* Your assignment
Copy the entries that follow, exactly and completely.
*** Opening Material provided ***
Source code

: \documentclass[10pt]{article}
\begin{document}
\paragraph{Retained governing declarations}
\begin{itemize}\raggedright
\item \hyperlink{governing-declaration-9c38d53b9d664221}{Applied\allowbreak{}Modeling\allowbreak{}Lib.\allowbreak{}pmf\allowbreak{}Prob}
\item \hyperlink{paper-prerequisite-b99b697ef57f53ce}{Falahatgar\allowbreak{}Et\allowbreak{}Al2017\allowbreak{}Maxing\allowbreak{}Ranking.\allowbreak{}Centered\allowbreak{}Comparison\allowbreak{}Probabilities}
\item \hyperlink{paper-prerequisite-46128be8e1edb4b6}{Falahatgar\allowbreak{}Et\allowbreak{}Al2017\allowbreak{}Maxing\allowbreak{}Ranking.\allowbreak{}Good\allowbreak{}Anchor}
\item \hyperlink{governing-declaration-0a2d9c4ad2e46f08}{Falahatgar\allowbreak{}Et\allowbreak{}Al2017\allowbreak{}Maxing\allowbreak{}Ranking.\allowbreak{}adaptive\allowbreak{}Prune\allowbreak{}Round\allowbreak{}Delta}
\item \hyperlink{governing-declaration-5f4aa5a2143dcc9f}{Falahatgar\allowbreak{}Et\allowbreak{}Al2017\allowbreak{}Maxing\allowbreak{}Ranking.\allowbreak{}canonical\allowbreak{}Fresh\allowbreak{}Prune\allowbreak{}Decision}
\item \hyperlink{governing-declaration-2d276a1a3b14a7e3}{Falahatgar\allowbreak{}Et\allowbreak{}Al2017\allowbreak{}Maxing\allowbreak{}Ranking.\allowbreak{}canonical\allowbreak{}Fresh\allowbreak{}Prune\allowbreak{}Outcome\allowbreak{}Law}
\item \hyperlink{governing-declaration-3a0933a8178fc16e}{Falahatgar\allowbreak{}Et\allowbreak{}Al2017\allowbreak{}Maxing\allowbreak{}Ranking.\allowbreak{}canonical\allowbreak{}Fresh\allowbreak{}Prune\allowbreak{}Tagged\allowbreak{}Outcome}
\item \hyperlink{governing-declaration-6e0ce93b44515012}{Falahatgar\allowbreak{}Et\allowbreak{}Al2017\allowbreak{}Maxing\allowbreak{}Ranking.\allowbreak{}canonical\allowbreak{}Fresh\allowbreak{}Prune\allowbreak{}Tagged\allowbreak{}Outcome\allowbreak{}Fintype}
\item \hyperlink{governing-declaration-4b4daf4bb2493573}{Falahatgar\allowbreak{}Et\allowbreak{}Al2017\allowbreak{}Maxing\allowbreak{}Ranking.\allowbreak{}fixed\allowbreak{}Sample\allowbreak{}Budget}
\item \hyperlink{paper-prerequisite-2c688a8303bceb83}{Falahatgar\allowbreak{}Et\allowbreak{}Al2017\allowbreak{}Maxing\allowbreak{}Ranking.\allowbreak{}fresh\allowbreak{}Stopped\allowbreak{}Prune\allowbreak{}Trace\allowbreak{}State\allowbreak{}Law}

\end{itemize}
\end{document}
*** Closing Material provided ***
* Result for this exercise
Source code

: \documentclass[10pt]{article}
\begin{document}
\paragraph{Retained governing declarations}
\begin{itemize}\raggedright
\item \hyperlink{governing-declaration-9c38d53b9d664221}{Applied\allowbreak{}Modeling\allowbreak{}Lib.\allowbreak{}pmf\allowbreak{}Prob}
\item \hyperlink{paper-prerequisite-b99b697ef57f53ce}{Falahatgar\allowbreak{}Et\allowbreak{}Al2017\allowbreak{}Maxing\allowbreak{}Ranking.\allowbreak{}Centered\allowbreak{}Comparison\allowbreak{}Probabilities}
\item \hyperlink{paper-prerequisite-46128be8e1edb4b6}{Falahatgar\allowbreak{}Et\allowbreak{}Al2017\allowbreak{}Maxing\allowbreak{}Ranking.\allowbreak{}Good\allowbreak{}Anchor}
\item \hyperlink{governing-declaration-0a2d9c4ad2e46f08}{Falahatgar\allowbreak{}Et\allowbreak{}Al2017\allowbreak{}Maxing\allowbreak{}Ranking.\allowbreak{}adaptive\allowbreak{}Prune\allowbreak{}Round\allowbreak{}Delta}
\item \hyperlink{governing-declaration-5f4aa5a2143dcc9f}{Falahatgar\allowbreak{}Et\allowbreak{}Al2017\allowbreak{}Maxing\allowbreak{}Ranking.\allowbreak{}canonical\allowbreak{}Fresh\allowbreak{}Prune\allowbreak{}Decision}
\item \hyperlink{governing-declaration-2d276a1a3b14a7e3}{Falahatgar\allowbreak{}Et\allowbreak{}Al2017\allowbreak{}Maxing\allowbreak{}Ranking.\allowbreak{}canonical\allowbreak{}Fresh\allowbreak{}Prune\allowbreak{}Outcome\allowbreak{}Law}
\item \hyperlink{governing-declaration-3a0933a8178fc16e}{Falahatgar\allowbreak{}Et\allowbreak{}Al2017\allowbreak{}Maxing\allowbreak{}Ranking.\allowbreak{}canonical\allowbreak{}Fresh\allowbreak{}Prune\allowbreak{}Tagged\allowbreak{}Outcome}
\item \hyperlink{governing-declaration-6e0ce93b44515012}{Falahatgar\allowbreak{}Et\allowbreak{}Al2017\allowbreak{}Maxing\allowbreak{}Ranking.\allowbreak{}canonical\allowbreak{}Fresh\allowbreak{}Prune\allowbreak{}Tagged\allowbreak{}Outcome\allowbreak{}Fintype}
\item \hyperlink{governing-declaration-4b4daf4bb2493573}{Falahatgar\allowbreak{}Et\allowbreak{}Al2017\allowbreak{}Maxing\allowbreak{}Ranking.\allowbreak{}fixed\allowbreak{}Sample\allowbreak{}Budget}
\item \hyperlink{paper-prerequisite-2c688a8303bceb83}{Falahatgar\allowbreak{}Et\allowbreak{}Al2017\allowbreak{}Maxing\allowbreak{}Ranking.\allowbreak{}fresh\allowbreak{}Stopped\allowbreak{}Prune\allowbreak{}Trace\allowbreak{}State\allowbreak{}Law}

\end{itemize}
\end{document}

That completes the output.